= Beginning of Section =

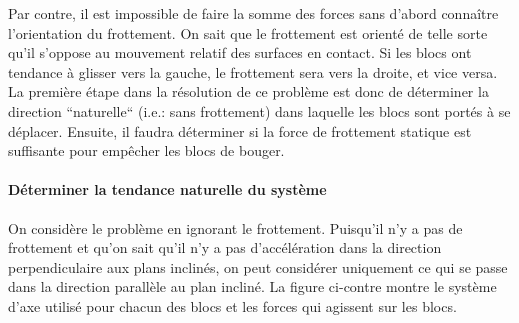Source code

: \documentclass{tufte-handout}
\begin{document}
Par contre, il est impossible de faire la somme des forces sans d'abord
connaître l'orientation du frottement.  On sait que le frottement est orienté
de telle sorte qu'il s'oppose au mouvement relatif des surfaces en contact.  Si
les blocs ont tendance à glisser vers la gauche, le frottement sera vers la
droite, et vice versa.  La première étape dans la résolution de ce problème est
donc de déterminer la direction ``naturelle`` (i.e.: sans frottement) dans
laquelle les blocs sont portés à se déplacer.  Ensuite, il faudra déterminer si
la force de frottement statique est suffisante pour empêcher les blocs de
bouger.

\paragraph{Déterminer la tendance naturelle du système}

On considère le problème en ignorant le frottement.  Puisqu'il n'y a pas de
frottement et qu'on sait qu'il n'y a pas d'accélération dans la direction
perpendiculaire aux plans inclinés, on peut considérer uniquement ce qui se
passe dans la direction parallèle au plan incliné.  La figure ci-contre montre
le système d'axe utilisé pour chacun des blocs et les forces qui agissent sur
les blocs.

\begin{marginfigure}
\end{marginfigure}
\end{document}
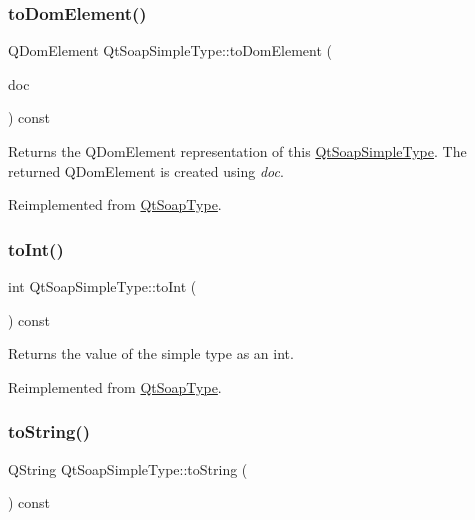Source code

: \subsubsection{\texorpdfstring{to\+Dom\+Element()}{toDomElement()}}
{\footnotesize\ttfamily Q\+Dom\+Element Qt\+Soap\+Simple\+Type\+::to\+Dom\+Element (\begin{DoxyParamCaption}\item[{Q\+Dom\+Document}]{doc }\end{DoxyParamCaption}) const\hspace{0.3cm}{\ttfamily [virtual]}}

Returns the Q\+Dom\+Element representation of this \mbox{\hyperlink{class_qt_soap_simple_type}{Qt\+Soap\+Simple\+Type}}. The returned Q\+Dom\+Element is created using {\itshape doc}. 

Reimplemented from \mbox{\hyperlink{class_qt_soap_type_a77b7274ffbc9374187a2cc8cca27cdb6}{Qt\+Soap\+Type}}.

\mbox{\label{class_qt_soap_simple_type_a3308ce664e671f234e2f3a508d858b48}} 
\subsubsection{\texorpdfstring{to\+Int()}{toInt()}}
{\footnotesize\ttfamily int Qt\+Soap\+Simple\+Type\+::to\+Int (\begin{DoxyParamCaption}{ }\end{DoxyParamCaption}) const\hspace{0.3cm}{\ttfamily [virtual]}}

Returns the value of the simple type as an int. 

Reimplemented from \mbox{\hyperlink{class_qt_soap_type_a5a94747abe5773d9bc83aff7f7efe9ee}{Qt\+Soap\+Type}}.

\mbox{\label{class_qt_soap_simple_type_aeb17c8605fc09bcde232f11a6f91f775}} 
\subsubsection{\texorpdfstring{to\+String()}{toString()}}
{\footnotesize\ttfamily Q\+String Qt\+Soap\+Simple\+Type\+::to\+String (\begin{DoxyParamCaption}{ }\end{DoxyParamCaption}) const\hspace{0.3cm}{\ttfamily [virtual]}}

= End of Section =
= Beginning of Section =

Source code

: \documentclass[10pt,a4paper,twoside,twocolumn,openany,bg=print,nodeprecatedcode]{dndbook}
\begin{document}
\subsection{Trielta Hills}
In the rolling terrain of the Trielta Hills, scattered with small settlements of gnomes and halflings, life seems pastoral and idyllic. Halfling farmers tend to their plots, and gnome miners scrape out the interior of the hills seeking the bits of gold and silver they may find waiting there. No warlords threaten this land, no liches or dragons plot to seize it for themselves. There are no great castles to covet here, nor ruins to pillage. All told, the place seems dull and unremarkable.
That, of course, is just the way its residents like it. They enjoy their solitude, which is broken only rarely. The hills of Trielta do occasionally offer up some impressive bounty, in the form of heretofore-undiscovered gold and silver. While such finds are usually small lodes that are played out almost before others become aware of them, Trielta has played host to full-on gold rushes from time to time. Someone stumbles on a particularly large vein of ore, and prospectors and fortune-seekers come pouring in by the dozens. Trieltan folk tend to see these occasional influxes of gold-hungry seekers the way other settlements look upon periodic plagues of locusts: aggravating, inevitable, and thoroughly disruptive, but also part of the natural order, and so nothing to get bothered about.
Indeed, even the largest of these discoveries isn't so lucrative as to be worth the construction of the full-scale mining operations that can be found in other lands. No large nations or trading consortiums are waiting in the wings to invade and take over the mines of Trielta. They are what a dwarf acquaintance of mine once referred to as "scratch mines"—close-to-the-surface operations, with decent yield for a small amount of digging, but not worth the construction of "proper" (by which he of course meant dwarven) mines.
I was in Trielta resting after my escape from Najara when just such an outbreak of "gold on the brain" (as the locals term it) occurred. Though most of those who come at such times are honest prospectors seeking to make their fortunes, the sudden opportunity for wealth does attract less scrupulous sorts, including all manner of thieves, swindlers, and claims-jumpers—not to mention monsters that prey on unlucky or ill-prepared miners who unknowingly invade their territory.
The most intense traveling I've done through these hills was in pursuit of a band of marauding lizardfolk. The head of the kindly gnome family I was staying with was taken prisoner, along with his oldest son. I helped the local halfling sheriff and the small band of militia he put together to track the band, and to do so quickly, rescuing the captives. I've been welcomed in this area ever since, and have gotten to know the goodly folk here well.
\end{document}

= End of Section =
= Beginning of Section =

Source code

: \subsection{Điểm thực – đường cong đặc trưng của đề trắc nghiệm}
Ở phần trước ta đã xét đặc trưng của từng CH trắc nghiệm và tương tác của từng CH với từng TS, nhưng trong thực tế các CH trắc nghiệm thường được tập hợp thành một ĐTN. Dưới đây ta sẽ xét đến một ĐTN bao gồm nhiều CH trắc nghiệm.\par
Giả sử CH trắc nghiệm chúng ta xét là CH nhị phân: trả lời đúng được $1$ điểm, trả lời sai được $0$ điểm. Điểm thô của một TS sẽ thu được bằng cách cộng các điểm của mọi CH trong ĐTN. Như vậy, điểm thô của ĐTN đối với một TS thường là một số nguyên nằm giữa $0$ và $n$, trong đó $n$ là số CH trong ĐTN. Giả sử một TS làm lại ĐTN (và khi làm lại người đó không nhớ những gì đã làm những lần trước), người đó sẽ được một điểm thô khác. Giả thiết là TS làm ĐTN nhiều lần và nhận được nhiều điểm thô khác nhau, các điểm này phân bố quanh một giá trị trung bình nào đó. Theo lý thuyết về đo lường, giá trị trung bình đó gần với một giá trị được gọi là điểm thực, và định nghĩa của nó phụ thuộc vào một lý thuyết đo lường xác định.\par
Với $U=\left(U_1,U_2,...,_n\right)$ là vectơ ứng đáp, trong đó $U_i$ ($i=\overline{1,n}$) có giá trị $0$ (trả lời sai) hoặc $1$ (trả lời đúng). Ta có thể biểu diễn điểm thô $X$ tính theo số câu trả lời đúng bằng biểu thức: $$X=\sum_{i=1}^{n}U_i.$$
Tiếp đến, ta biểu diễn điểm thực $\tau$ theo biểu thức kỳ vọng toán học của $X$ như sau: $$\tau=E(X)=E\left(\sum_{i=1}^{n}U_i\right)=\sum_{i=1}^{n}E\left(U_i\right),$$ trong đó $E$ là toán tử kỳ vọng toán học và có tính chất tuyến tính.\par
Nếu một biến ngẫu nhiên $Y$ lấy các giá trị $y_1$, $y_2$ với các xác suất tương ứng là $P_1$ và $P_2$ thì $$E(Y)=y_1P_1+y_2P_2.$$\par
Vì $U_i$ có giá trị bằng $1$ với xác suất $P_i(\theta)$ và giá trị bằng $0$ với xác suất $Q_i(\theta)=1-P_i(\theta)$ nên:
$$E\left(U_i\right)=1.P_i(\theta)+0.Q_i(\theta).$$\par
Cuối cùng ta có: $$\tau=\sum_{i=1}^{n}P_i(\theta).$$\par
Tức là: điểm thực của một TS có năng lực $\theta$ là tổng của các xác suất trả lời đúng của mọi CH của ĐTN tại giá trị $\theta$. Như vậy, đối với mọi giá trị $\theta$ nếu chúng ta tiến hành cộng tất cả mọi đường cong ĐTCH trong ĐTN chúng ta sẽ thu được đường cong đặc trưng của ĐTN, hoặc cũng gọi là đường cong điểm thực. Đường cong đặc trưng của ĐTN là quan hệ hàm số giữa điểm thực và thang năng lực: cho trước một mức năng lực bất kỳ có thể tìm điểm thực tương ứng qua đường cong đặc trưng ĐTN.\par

= End of Section =

**Problem to work on**
Copy each line holding the word "hyperlink" from the listing above.

**Solution below**
Returns the Q\+Dom\+Element representation of this \mbox{\hyperlink{class_qt_soap_simple_type}{Qt\+Soap\+Simple\+Type}}. The returned Q\+Dom\+Element is created using {\itshape doc}. 
Reimplemented from \mbox{\hyperlink{class_qt_soap_type_a77b7274ffbc9374187a2cc8cca27cdb6}{Qt\+Soap\+Type}}.
Reimplemented from \mbox{\hyperlink{class_qt_soap_type_a5a94747abe5773d9bc83aff7f7efe9ee}{Qt\+Soap\+Type}}.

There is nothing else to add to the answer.